Thursday, April 1, 2010

The Apocalypse of Self

'I see the Four-fold Man. The Humanity in deadly sleep
And its fallen Emanation. The Spectre of its cruel Shadow.
I see the Past, present, & Future, existing all at once
Before me; O Divine Spirit sustain me on thy wings!
That I may awake Albion from his long & cold repose.
For Bacon & Newton sheathed in dismal steel, their terrors hang
Like iron scourges over Albion, Reasonings like vast Serpents
Infold around my limbs, bruising my minute articulations.' ~ Jerusalem

The above quote reveals the essence of prophecy, the preconception of apocalypse. Humanity is locked in place by manifold constraints formed by illusory misunderstandings arising from the improper positioning of the Four Zoas, which we have explicated to be an inherent rupture and an internal conflict of the main psychic elements of fallen man. Blake's prescription for this archetypal malady is consistent throughout his work: destroy the fabrications of Selfhood through the singular, imaginative contemplation of divinity, which is manifest in the multifarious forms of art. The single word that can be rightly applied to this inner transformation is Apocalypse...

Northrop Frye outlines the cycle of liberty and tyranny in terms of Blake's Urizen / Orc dichotomy. Urizen is envisioned as an 'Odinic' figure; hoary and aged, he is often depicted in icy imagery, such as in 'America', where he is seen hurling ice and snow from his 'law-built heaven' in an effort to douse the fires of Orc, who in turn personifies natural desire and a youthful, creative energy that is perpetually threatening to escape the bounds emplaced by the moral laws of his father Urizen himself.

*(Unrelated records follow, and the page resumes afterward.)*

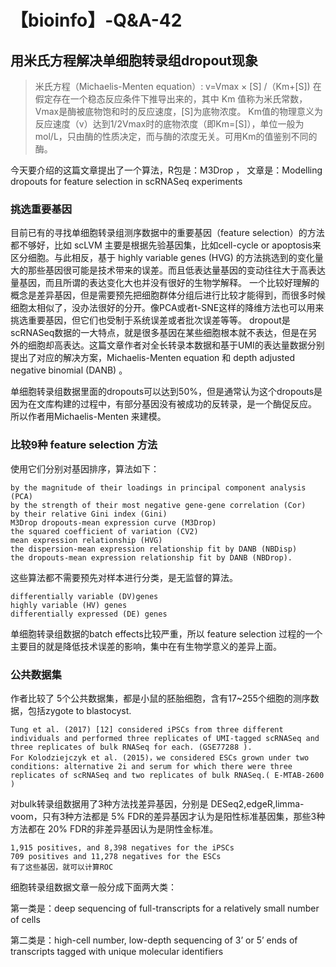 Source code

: # 【bioinfo】-Q&A-42

## 用米氏方程解决单细胞转录组dropout现象

>米氏方程（Michaelis-Menten equation）: v=Vmax × [S] /（Km+[S])
在假定存在一个稳态反应条件下推导出来的，其中 Km 值称为米氏常数，Vmax是酶被底物饱和时的反应速度，[S]为底物浓度。
Km值的物理意义为反应速度（v）达到1/2Vmax时的底物浓度（即Km=[S]），单位一般为mol/L，只由酶的性质决定，而与酶的浓度无关。可用Km的值鉴别不同的酶。

今天要介绍的这篇文章提出了一个算法，R包是：M3Drop ， 文章是：Modelling dropouts for feature selection in scRNASeq experiments

### 挑选重要基因
目前已有的寻找单细胞转录组测序数据中的重要基因（feature selection）的方法都不够好，比如 scLVM 主要是根据先验基因集，比如cell-cycle or apoptosis来区分细胞。与此相反，基于 highly variable genes (HVG) 的方法挑选到的变化量大的那些基因很可能是技术带来的误差。而且低表达量基因的变动往往大于高表达量基因，而且所谓的表达变化大也并没有很好的生物学解释。 一个比较好理解的概念是差异基因，但是需要预先把细胞群体分组后进行比较才能得到，而很多时候细胞太相似了，没办法很好的分开。像PCA或者t-SNE这样的降维方法也可以用来挑选重要基因，但它们也受制于系统误差或者批次误差等等。 dropout是scRNASeq数据的一大特点，就是很多基因在某些细胞根本就不表达，但是在另外的细胞却高表达。这篇文章作者对全长转录本数据和基于UMI的表达量数据分别提出了对应的解决方案，Michaelis-Menten equation 和 depth adjusted negative binomial (DANB) 。

单细胞转录组数据里面的dropouts可以达到50%，但是通常认为这个dropouts是因为在文库构建的过程中，有部分基因没有被成功的反转录，是一个酶促反应。 所以作者用Michaelis-Menten 来建模。

### 比较9种 feature selection 方法
使用它们分别对基因排序，算法如下：
```
by the magnitude of their loadings in principal component analysis (PCA)
by the strength of their most negative gene-gene correlation (Cor)
by their relative Gini index (Gini)
M3Drop dropouts-mean expression curve (M3Drop)
the squared coefficient of variation (CV2)
mean expression relationship (HVG)
the dispersion-mean expression relationship fit by DANB (NBDisp)
the dropouts-mean expression relationship fit by DANB (NBDrop).
```
这些算法都不需要预先对样本进行分类，是无监督的算法。
```
differentially variable (DV)genes
highly variable (HV) genes
differentially expressed (DE) genes
```
单细胞转录组数据的batch effects比较严重，所以 feature selection 过程的一个主要目的就是降低技术误差的影响，集中在有生物学意义的差异上面。

### 公共数据集
作者比较了 5个公共数据集，都是小鼠的胚胎细胞，含有17~255个细胞的测序数据，包括zygote to blastocyst.
```
Tung et al. (2017) [12] considered iPSCs from three different individuals and performed three replicates of UMI-tagged scRNASeq and three replicates of bulk RNASeq for each. (GSE77288 ).
For Kolodziejczyk et al. (2015)，we considered ESCs grown under two conditions: alternative 2i and serum for which there were three replicates of scRNASeq and two replicates of bulk RNASeq.( E-MTAB-2600 )
```
对bulk转录组数据用了3种方法找差异基因，分别是 DESeq2,edgeR,limma-voom，只有3种方法都是 5% FDR的差异基因才认为是阳性标准基因集，那些3种方法都在 20% FDR的非差异基因认为是阴性金标准。
```
1,915 positives, and 8,398 negatives for the iPSCs
709 positives and 11,278 negatives for the ESCs
有了这些基因，就可以计算ROC
```
细胞转录组数据文章一般分成下面两大类：

第一类是：deep sequencing of full-transcripts for a relatively small number of cells

第二类是：high-cell number, low-depth sequencing of 3’ or 5’ ends of transcripts tagged with unique molecular identifiers

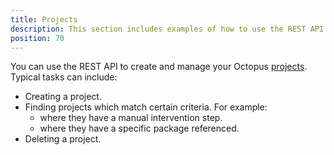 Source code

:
 ```yaml
---
title: Projects
description: This section includes examples of how to use the REST API to create and manage projects in Octopus.
position: 70
---
```


You can use the REST API to create and manage your Octopus [projects](/docs/projects/index.md). Typical tasks can include:

- Creating a project.
- Finding projects which match certain criteria. For example:
  - where they have a manual intervention step.
  - where they have a specific package referenced.
- Deleting a project.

The idea that Urizen is Orc's father strengthens the concept that the both of them are inseparably connected to one another, and indeed we find that Orc grows into Urizen as he ages, thus confirming this revolutionary circle of Ouroboros that is similarly reflected in the poem, 'The Mental Traveler' (which does not concern the scope of this essay).

These poems expressly indicate Blake's political sentiment at the time regarding the chaotic liberal revolutions in the new United States of America and, subsequently, in France. While Blake might have had some initial hope for a true political resurgence, which might consequently lead to a spiritual resurgence, the fact that so much blood was shed immediately dimmed his expectations, and then, to make the whole matter impossible, Blake observes that the 'revolutionaries' now in power only repeat the same tendencies that the old tyrants were guilty of, reminding one of Beethoven's immense disappointment after Napoleon crowned himself Emperor. In summary, political revolution merely turns back on itself, just as Orc the energetic son grows into Urizen the oppressive father.

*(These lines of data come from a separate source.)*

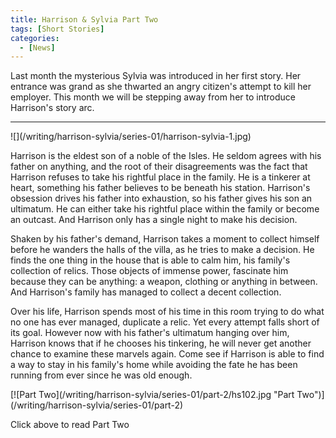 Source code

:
 ```yaml
---
title: Harrison & Sylvia Part Two
tags: [Short Stories]
categories:
  - [News]
---
```

Last month the mysterious Sylvia was introduced in her first story.  Her entrance was grand as she thwarted an angry citizen's attempt to kill her employer.  This month we will be stepping away from her to introduce Harrison's story arc.<!-- more -->
<hr class="clear-both center-fade"/><div class="embedded-image-right">![](/writing/harrison-sylvia/series-01/harrison-sylvia-1.jpg)</div>

Harrison is the eldest son of a noble of the Isles.  He seldom agrees with his father on anything, and the root of their disagreements was the fact that Harrison refuses to take his rightful place in the family.  He is a tinkerer at heart, something his father believes to be beneath his station.  Harrison's obsession drives his father into exhaustion, so his father gives his son an ultimatum.  He can either take his rightful place within the family or become an outcast.  And Harrison only has a single night to make his decision.

Shaken by his father's demand, Harrison takes a moment to collect himself before he wanders the halls of the villa, as he tries to make a decision.  He finds the one thing in the house that is able to calm him, his family's collection of relics.  Those objects of immense power, fascinate him because they can be anything: a weapon, clothing or anything in between.  And Harrison's family has managed to collect a decent collection.

Over his life, Harrison spends most of his time in this room trying to do what no one has ever managed, duplicate a relic.  Yet every attempt falls short of its goal. However now with his father's ultimatum hanging over him, Harrison knows that if he chooses his tinkering, he will never get another chance to examine these marvels again.  Come see if Harrison is able to find a way to stay in his family's home while avoiding the fate he has been running from ever since he was old enough.

<div class="clear-both center">
[![Part Two](/writing/harrison-sylvia/series-01/part-2/hs102.jpg "Part Two")](/writing/harrison-sylvia/series-01/part-2)<p>Click above to read Part Two</p></div>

Well-aware of this irremediable cycle, Blake shifts his gaze to how one might escape it. Soon after the bloody French Revolution murdered Louis XVI and the traditional monarchy, Blake notices that 'The only God that exists exists in man, and all religion consists in following the right men'. This quote contains implicitly two essential concepts, the first of which affirms what we have already hinted at, viz., the divinity in man; and the second, more pragmatic point implicates religion as a mass 'following', making it infinitely more social, which is certainly not to be understood negatively in Blake. If we ascribe 'divinity' to 'humanity' proper, that is to say, to the complete 'Four-fold Man' Himself, all traditional eschatological prophecy becomes as equally valid for the individual in a supremely symbolic sense as it does in the quasi-literal sense, id est the cataclysmic destruction of the prevailing civilization; and we can thereby catch a glimpse of what Blake means by apocalypse.

In review, Blake asserts for the individual a microcosmic edification of the more conventional 'forecast of doom' prophesied for the entire world; and, conversely, Blake imagines for the collective a rejuvenating apocalypse, epitomized by the soteriological effect attributed to the Messianic figure, or Jesus Christ, immortalized in Blakean cosmology as the amoralistic visionary that is the ideal mediator of all humanity ('Jesus was all virtue, and acted from impulse, not from rules').  In either case, however, there are clear parallels marking them to be the same cosmic experience indeed; the evisceration of the socio-political dross, or the complete destruction of the egotistical Selfhood, and the consequent revelation of the divinity which lies within proves that Blake's concept of apocalypse is truly beyond the samsaric revolution of Urizen and Orc, of elder and child; and the release from which, this 'augury of annihilation', is nothing less than moksha itself, id est the liberation in toto of the spirit within.